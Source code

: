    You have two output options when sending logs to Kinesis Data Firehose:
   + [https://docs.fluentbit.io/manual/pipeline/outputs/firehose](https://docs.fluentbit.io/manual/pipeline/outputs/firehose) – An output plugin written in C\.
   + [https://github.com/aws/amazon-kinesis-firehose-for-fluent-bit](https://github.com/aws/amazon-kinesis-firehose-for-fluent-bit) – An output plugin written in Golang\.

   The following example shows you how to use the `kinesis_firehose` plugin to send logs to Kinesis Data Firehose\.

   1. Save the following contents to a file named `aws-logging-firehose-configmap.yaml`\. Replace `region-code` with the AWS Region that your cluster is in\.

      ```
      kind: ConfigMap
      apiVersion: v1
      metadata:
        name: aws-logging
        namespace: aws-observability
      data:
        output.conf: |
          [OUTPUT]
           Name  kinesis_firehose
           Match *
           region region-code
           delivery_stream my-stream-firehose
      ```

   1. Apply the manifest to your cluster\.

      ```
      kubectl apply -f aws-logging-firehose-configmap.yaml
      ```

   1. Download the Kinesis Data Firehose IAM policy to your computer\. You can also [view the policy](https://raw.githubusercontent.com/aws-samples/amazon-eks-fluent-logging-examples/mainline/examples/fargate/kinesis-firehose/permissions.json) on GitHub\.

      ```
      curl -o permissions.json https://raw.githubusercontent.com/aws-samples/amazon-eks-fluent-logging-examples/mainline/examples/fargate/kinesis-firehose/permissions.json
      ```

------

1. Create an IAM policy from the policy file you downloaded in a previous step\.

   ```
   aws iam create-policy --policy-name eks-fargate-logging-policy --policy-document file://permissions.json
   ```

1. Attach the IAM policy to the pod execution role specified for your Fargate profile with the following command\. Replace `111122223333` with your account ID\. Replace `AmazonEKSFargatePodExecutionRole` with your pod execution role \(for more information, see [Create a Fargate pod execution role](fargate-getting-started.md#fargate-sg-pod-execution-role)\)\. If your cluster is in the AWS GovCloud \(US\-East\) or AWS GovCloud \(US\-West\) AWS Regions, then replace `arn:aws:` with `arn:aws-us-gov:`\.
^^^^
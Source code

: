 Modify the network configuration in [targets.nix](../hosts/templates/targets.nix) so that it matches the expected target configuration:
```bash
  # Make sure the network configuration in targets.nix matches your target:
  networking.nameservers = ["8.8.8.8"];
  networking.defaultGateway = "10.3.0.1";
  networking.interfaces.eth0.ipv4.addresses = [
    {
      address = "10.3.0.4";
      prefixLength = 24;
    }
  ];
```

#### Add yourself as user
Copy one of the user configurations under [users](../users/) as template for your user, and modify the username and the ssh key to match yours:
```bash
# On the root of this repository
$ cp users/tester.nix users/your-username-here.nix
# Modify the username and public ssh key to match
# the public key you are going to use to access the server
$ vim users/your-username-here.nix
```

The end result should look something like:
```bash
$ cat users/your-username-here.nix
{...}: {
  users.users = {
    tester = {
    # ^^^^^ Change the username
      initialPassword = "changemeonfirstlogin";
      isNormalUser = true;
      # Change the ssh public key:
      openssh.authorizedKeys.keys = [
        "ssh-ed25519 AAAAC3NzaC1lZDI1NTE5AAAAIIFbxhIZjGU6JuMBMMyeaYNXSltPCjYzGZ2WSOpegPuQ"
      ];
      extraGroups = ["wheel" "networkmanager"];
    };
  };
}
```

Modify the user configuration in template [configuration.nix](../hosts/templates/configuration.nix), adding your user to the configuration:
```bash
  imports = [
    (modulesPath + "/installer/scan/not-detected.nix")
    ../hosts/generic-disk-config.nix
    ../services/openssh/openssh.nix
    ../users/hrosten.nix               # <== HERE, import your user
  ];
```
^^^^
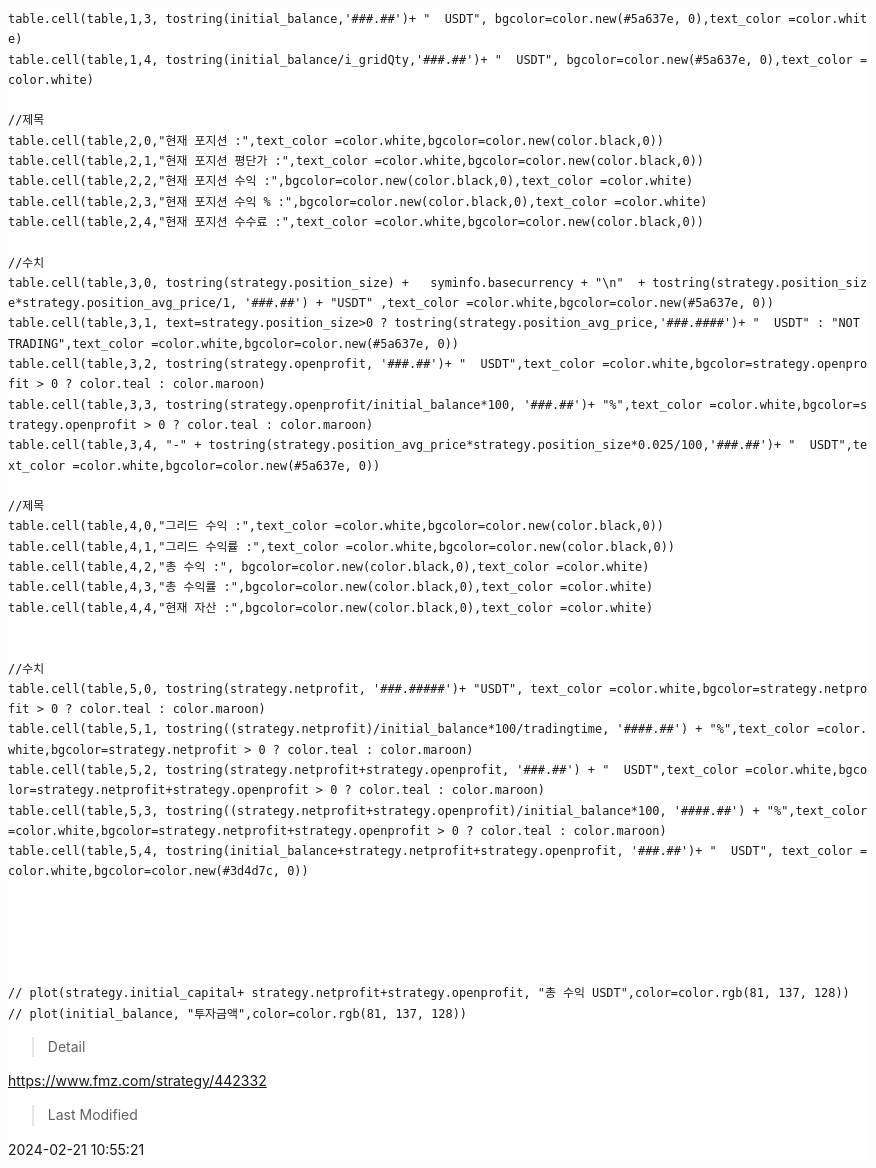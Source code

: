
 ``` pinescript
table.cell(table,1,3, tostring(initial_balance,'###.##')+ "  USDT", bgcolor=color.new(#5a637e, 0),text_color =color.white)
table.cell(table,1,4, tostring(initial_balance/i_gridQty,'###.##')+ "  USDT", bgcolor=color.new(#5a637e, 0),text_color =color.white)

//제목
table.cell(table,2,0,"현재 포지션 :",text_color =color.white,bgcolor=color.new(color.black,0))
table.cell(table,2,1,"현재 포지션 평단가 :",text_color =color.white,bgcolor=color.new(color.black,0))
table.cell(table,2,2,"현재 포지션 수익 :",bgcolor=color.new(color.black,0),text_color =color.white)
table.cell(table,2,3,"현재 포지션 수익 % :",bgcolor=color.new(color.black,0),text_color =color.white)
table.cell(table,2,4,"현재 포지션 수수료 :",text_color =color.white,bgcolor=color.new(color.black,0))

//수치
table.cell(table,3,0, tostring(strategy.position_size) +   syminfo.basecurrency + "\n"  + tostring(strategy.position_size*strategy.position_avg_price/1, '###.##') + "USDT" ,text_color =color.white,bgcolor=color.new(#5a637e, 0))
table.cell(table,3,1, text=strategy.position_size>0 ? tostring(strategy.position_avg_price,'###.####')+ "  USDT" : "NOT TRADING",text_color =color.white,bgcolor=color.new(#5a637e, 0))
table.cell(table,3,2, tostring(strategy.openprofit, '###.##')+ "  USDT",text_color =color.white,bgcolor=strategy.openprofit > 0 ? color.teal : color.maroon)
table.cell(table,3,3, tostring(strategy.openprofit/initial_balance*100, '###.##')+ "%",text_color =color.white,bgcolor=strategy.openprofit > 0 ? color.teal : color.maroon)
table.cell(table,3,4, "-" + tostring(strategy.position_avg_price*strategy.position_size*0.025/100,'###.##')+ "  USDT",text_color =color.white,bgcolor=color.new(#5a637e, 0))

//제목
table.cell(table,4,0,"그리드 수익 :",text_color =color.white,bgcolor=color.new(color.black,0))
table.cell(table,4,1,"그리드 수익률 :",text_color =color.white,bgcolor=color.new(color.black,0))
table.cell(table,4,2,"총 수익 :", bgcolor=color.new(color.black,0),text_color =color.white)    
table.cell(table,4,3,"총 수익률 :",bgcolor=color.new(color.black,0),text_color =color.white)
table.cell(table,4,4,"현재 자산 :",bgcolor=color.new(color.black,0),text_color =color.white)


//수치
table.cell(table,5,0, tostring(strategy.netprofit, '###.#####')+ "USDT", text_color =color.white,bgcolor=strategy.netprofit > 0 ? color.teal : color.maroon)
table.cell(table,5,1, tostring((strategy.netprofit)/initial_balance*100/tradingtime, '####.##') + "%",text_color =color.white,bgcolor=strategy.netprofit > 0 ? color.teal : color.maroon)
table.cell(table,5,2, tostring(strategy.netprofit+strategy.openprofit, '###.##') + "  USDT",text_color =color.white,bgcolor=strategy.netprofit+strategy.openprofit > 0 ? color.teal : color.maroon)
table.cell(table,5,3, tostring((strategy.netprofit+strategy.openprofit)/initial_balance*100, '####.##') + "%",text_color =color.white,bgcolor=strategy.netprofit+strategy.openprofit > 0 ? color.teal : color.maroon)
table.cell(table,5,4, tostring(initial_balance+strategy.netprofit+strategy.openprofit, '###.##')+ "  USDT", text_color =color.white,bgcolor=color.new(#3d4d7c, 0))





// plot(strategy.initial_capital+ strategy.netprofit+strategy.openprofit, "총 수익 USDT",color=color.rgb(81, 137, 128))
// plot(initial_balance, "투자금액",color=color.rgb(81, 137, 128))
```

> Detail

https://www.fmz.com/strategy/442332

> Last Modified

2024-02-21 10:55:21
^^^^
» **WHAT YOU NEED TO DO**
If a line of the data above contains "targets", copy it out.

» **RESULT OF THE EXERCISE**
: Modify the network configuration in [targets.nix](../hosts/templates/targets.nix) so that it matches the expected target configuration:
  # Make sure the network configuration in targets.nix matches your target:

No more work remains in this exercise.